They do well enough with their legit business, but the real money is in illegal trade outside of the state and country. As business partners go, they are the perfect pairing (or trio) and push the finest greens, but eventually they attract the attention of the Baja Cartel and are given an ultimatum, join the cartel or become headless.
O (Blake ‘Travelling Pants’ Lively) is the narrator of the film, and sets the tone, offering casual reminders that we are witnessing her story. The narration, much like the violence, wasn’t wasted. You never find yourself thinking, hey, would you just shut-up already, I know what is happening, nor are you ever left wanting more narration – it really is balanced almost as beautifully as Blake herself. Blake is the binding agent that keeps the THC levels around 33%, oddly enough, she makes up 33% of the threesome . . . nice touch Don Winslow!
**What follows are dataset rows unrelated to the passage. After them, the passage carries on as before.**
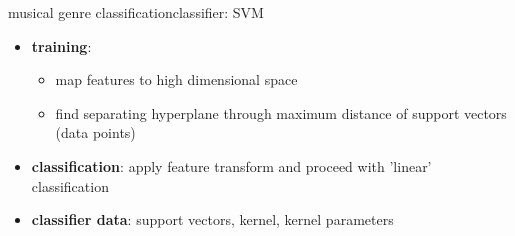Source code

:         \begin{frame}{musical genre classification}{classifier: SVM}
            \begin{itemize}
                \item	\textbf{training}:
                    \begin{itemize}
                        \item   map features to high dimensional space
                        \item   find separating hyperplane through maximum distance of support vectors (data points)
                    \end{itemize}
                \item<2->	\textbf{classification}: apply feature transform and proceed with 'linear' classification
                \item<3->	\textbf{classifier data}: support vectors, kernel, kernel parameters
            \end{itemize}
        \end{frame}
Their product is actually too good. Sooner or later the real power players want a cut of their profits. So what would you do? Chon, being a rational pragmatist uses the line, “You let people think you’re weak, sooner or later you’re going to have to kill them.” He concisely puts his answer to the Cartel, “You want us to eat your shit and call it caviar.” Ben is more the peace-freak diplomat, a devout Buddhist, and is shaken when the Cartel sends them an email hard to forget . . . he confesses to Chon that he is scared and wants to just high-tail it (pun intended) to Indonesia with O. The plan is in place, and with a small cadre of other SEAL buddies to protect them as they flee, the plan seems foolproof. But there wouldn’t be much of a story there if they managed to flee without a hitch, at least not a story that Oliver Stone would direct.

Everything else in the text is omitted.